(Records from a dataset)
╭──

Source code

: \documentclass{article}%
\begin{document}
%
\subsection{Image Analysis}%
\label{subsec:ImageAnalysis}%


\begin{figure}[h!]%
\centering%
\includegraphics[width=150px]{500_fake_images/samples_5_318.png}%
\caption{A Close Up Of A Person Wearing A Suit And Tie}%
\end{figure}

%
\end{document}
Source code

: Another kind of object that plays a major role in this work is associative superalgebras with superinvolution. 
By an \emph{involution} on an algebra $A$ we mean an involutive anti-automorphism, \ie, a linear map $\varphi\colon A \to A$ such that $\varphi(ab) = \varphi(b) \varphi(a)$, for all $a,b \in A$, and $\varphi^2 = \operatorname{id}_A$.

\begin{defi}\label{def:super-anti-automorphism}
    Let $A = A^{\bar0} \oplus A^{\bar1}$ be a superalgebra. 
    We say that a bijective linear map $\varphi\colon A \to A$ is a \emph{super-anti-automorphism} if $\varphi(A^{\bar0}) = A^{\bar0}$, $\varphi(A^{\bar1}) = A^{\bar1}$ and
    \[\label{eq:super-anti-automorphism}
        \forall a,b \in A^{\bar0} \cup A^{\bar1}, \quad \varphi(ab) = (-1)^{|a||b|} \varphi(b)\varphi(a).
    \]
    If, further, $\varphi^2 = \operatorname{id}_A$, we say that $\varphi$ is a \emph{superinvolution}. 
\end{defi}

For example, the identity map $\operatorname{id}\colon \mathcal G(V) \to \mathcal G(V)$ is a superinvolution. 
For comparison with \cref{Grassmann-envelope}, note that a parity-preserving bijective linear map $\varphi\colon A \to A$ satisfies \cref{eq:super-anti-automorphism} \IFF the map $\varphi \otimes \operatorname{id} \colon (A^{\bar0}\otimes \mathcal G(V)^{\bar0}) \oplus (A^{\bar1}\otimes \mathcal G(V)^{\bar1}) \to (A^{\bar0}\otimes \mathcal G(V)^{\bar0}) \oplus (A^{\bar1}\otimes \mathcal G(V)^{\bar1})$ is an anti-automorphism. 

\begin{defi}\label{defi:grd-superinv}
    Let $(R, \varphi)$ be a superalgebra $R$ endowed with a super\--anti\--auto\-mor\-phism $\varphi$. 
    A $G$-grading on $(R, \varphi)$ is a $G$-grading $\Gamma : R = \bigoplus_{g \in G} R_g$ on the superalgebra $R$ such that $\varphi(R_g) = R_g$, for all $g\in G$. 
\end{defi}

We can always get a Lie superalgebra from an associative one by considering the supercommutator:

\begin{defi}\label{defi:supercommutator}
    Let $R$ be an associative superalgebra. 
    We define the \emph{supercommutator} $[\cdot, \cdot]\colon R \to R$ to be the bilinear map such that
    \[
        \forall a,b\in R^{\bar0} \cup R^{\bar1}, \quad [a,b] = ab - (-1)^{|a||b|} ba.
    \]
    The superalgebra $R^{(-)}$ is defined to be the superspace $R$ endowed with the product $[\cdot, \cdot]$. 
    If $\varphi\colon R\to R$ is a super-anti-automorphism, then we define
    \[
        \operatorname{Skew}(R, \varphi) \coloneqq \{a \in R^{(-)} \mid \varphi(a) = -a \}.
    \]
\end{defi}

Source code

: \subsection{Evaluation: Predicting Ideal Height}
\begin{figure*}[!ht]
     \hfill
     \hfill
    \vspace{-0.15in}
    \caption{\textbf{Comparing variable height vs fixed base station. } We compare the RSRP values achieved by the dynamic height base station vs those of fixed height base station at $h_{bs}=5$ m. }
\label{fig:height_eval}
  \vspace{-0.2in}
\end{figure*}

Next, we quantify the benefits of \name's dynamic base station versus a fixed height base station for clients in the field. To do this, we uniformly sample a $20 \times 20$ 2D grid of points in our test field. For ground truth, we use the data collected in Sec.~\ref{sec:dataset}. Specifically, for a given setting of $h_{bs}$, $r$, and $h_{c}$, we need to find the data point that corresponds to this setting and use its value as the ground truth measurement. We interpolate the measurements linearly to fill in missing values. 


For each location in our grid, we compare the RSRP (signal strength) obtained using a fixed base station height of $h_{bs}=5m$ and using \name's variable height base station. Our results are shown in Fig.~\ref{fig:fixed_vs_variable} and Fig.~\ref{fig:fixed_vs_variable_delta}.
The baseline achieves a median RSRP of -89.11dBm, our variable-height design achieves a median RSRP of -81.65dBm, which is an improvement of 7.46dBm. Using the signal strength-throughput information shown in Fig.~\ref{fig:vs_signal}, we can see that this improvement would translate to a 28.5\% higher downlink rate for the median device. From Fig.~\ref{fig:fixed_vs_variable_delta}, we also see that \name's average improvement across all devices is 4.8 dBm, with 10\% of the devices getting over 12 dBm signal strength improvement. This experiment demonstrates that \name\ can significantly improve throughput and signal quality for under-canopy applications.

╰──

What is needed is an exact reproduction of the data.

Source code

: \documentclass{article}%
\begin{document}
%
\subsection{Image Analysis}%
\label{subsec:ImageAnalysis}%


\begin{figure}[h!]%
\centering%
\includegraphics[width=150px]{500_fake_images/samples_5_318.png}%
\caption{A Close Up Of A Person Wearing A Suit And Tie}%
\end{figure}

%
\end{document}
Source code

: Another kind of object that plays a major role in this work is associative superalgebras with superinvolution. 
By an \emph{involution} on an algebra $A$ we mean an involutive anti-automorphism, \ie, a linear map $\varphi\colon A \to A$ such that $\varphi(ab) = \varphi(b) \varphi(a)$, for all $a,b \in A$, and $\varphi^2 = \operatorname{id}_A$.

\begin{defi}\label{def:super-anti-automorphism}
    Let $A = A^{\bar0} \oplus A^{\bar1}$ be a superalgebra. 
    We say that a bijective linear map $\varphi\colon A \to A$ is a \emph{super-anti-automorphism} if $\varphi(A^{\bar0}) = A^{\bar0}$, $\varphi(A^{\bar1}) = A^{\bar1}$ and
    \[\label{eq:super-anti-automorphism}
        \forall a,b \in A^{\bar0} \cup A^{\bar1}, \quad \varphi(ab) = (-1)^{|a||b|} \varphi(b)\varphi(a).
    \]
    If, further, $\varphi^2 = \operatorname{id}_A$, we say that $\varphi$ is a \emph{superinvolution}. 
\end{defi}

For example, the identity map $\operatorname{id}\colon \mathcal G(V) \to \mathcal G(V)$ is a superinvolution. 
For comparison with \cref{Grassmann-envelope}, note that a parity-preserving bijective linear map $\varphi\colon A \to A$ satisfies \cref{eq:super-anti-automorphism} \IFF the map $\varphi \otimes \operatorname{id} \colon (A^{\bar0}\otimes \mathcal G(V)^{\bar0}) \oplus (A^{\bar1}\otimes \mathcal G(V)^{\bar1}) \to (A^{\bar0}\otimes \mathcal G(V)^{\bar0}) \oplus (A^{\bar1}\otimes \mathcal G(V)^{\bar1})$ is an anti-automorphism. 

\begin{defi}\label{defi:grd-superinv}
    Let $(R, \varphi)$ be a superalgebra $R$ endowed with a super\--anti\--auto\-mor\-phism $\varphi$. 
    A $G$-grading on $(R, \varphi)$ is a $G$-grading $\Gamma : R = \bigoplus_{g \in G} R_g$ on the superalgebra $R$ such that $\varphi(R_g) = R_g$, for all $g\in G$. 
\end{defi}

We can always get a Lie superalgebra from an associative one by considering the supercommutator:

\begin{defi}\label{defi:supercommutator}
    Let $R$ be an associative superalgebra. 
    We define the \emph{supercommutator} $[\cdot, \cdot]\colon R \to R$ to be the bilinear map such that
    \[
        \forall a,b\in R^{\bar0} \cup R^{\bar1}, \quad [a,b] = ab - (-1)^{|a||b|} ba.
    \]
    The superalgebra $R^{(-)}$ is defined to be the superspace $R$ endowed with the product $[\cdot, \cdot]$. 
    If $\varphi\colon R\to R$ is a super-anti-automorphism, then we define
    \[
        \operatorname{Skew}(R, \varphi) \coloneqq \{a \in R^{(-)} \mid \varphi(a) = -a \}.
    \]
\end{defi}

Source code

: \subsection{Evaluation: Predicting Ideal Height}
\begin{figure*}[!ht]
     \hfill
     \hfill
    \vspace{-0.15in}
    \caption{\textbf{Comparing variable height vs fixed base station. } We compare the RSRP values achieved by the dynamic height base station vs those of fixed height base station at $h_{bs}=5$ m. }
\label{fig:height_eval}
  \vspace{-0.2in}
\end{figure*}

Next, we quantify the benefits of \name's dynamic base station versus a fixed height base station for clients in the field. To do this, we uniformly sample a $20 \times 20$ 2D grid of points in our test field. For ground truth, we use the data collected in Sec.~\ref{sec:dataset}. Specifically, for a given setting of $h_{bs}$, $r$, and $h_{c}$, we need to find the data point that corresponds to this setting and use its value as the ground truth measurement. We interpolate the measurements linearly to fill in missing values. 


For each location in our grid, we compare the RSRP (signal strength) obtained using a fixed base station height of $h_{bs}=5m$ and using \name's variable height base station. Our results are shown in Fig.~\ref{fig:fixed_vs_variable} and Fig.~\ref{fig:fixed_vs_variable_delta}.
The baseline achieves a median RSRP of -89.11dBm, our variable-height design achieves a median RSRP of -81.65dBm, which is an improvement of 7.46dBm. Using the signal strength-throughput information shown in Fig.~\ref{fig:vs_signal}, we can see that this improvement would translate to a 28.5\% higher downlink rate for the median device. From Fig.~\ref{fig:fixed_vs_variable_delta}, we also see that \name's average improvement across all devices is 4.8 dBm, with 10\% of the devices getting over 12 dBm signal strength improvement. This experiment demonstrates that \name\ can significantly improve throughput and signal quality for under-canopy applications.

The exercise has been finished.